Your objective: For the listing below, output exactly the lines from the line with "- [Audion ★80](https://github.com/google/audion)" up to and including the line with "- [Molgav ★1", and no other lines.

Supplied material:
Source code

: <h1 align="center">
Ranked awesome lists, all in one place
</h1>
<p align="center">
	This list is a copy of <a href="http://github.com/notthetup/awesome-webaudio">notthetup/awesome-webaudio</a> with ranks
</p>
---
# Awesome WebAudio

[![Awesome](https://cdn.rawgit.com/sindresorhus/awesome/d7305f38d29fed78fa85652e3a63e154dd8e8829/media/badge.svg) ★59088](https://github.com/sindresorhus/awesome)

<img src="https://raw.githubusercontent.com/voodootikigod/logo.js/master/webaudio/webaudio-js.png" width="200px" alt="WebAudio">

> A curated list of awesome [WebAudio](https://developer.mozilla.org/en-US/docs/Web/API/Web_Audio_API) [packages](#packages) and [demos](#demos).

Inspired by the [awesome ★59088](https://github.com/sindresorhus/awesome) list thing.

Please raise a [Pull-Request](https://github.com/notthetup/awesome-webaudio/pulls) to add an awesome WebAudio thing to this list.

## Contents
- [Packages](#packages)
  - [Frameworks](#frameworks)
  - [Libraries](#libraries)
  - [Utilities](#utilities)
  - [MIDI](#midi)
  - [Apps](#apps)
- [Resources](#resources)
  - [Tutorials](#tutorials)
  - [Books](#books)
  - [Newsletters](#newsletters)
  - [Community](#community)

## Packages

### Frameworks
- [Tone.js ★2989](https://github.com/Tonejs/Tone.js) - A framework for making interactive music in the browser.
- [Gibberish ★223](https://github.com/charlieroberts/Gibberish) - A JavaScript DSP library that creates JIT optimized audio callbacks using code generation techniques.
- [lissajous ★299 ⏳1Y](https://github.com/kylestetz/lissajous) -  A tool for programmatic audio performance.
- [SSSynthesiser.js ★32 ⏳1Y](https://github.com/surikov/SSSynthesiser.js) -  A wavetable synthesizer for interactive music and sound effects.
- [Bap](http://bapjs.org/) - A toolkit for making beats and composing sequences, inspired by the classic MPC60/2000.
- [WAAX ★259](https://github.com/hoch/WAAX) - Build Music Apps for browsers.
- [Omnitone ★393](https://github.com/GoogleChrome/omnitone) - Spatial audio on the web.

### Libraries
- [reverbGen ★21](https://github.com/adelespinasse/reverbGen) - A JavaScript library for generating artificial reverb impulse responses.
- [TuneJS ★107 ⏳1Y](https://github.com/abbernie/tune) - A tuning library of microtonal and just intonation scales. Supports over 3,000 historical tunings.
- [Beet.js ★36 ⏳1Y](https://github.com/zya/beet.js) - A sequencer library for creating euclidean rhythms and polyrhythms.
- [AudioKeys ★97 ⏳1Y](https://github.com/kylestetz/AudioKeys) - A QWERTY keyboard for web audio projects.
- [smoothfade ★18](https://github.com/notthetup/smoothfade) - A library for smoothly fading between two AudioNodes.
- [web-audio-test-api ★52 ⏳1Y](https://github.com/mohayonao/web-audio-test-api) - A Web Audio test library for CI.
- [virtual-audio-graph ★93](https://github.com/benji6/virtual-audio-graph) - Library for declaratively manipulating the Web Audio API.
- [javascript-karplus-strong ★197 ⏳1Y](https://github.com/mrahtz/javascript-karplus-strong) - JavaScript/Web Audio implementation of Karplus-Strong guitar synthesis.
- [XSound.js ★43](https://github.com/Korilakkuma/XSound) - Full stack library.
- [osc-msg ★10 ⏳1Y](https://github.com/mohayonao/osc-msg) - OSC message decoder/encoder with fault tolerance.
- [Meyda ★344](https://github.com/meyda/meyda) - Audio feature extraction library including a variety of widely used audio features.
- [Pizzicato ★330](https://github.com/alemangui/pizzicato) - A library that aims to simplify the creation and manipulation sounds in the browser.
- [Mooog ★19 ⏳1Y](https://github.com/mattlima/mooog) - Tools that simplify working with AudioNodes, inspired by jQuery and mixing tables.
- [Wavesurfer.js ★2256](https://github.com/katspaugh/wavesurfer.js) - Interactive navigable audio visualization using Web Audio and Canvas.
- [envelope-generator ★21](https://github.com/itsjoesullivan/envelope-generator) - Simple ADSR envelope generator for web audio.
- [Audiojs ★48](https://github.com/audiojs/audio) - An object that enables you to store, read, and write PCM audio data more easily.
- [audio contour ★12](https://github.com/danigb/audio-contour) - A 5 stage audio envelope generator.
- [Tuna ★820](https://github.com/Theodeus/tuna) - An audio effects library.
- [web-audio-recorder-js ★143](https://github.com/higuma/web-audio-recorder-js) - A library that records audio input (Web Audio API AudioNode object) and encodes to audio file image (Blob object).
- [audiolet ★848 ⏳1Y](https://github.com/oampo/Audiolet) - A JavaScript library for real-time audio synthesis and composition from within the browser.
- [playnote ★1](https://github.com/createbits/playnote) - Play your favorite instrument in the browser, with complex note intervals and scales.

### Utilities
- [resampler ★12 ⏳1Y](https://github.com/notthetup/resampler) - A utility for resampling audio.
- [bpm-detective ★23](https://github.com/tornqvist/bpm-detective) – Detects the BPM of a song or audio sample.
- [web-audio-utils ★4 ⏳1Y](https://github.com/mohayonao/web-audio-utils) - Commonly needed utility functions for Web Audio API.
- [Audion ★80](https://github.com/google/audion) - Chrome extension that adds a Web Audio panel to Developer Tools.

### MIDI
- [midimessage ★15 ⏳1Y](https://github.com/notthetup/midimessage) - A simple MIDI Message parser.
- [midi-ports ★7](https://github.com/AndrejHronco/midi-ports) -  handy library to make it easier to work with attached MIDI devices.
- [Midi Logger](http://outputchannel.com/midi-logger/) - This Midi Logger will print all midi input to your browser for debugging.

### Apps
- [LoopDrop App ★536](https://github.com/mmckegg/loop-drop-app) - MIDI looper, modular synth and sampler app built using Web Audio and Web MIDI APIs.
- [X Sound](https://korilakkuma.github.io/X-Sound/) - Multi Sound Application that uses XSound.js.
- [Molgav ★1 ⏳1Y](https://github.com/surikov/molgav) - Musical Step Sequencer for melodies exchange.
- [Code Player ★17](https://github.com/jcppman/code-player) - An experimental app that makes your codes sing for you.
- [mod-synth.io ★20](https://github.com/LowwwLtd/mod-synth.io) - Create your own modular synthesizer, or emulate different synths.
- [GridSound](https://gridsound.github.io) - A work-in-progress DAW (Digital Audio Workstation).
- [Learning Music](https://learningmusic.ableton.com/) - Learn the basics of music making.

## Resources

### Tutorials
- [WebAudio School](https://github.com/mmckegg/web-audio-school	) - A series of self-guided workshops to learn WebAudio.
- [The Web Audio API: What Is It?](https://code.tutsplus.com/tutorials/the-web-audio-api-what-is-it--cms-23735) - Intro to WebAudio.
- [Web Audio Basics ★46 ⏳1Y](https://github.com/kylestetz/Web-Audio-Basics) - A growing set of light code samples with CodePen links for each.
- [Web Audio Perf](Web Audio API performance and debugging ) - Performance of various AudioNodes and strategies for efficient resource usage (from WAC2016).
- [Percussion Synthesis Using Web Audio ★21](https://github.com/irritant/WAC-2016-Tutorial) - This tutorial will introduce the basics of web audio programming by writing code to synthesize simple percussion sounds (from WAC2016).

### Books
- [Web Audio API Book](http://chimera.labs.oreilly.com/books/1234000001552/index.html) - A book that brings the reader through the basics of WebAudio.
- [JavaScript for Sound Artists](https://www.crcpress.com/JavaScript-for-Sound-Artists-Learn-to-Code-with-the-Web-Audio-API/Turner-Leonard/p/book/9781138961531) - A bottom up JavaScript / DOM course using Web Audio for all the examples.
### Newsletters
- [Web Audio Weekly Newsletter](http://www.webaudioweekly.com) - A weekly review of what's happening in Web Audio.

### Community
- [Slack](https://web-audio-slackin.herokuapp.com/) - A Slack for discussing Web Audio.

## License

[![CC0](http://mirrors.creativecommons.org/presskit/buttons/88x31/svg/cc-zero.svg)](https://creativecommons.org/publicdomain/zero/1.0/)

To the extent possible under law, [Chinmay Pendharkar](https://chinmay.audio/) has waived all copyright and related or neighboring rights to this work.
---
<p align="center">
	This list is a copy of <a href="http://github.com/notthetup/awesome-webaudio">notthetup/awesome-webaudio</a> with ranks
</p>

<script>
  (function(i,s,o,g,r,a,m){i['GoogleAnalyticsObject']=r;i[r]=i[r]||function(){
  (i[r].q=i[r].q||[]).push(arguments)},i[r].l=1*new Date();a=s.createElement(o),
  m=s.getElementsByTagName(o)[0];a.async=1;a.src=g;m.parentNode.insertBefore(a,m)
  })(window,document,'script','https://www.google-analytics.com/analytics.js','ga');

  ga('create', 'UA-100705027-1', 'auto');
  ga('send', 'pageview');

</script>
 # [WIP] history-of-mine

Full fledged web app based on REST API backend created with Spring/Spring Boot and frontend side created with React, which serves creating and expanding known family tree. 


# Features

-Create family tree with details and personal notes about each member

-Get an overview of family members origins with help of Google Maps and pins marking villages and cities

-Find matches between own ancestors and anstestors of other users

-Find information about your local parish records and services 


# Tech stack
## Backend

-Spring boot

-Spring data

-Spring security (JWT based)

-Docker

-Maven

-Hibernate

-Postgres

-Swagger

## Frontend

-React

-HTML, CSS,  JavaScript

Solved problem:
- [Audion ★80](https://github.com/google/audion) - Chrome extension that adds a Web Audio panel to Developer Tools.

### MIDI
- [midimessage ★15 ⏳1Y](https://github.com/notthetup/midimessage) - A simple MIDI Message parser.
- [midi-ports ★7](https://github.com/AndrejHronco/midi-ports) -  handy library to make it easier to work with attached MIDI devices.
- [Midi Logger](http://outputchannel.com/midi-logger/) - This Midi Logger will print all midi input to your browser for debugging.

### Apps
- [LoopDrop App ★536](https://github.com/mmckegg/loop-drop-app) - MIDI looper, modular synth and sampler app built using Web Audio and Web MIDI APIs.
- [X Sound](https://korilakkuma.github.io/X-Sound/) - Multi Sound Application that uses XSound.js.
- [Molgav ★1 ⏳1Y](https://github.com/surikov/molgav) - Musical Step Sequencer for melodies exchange.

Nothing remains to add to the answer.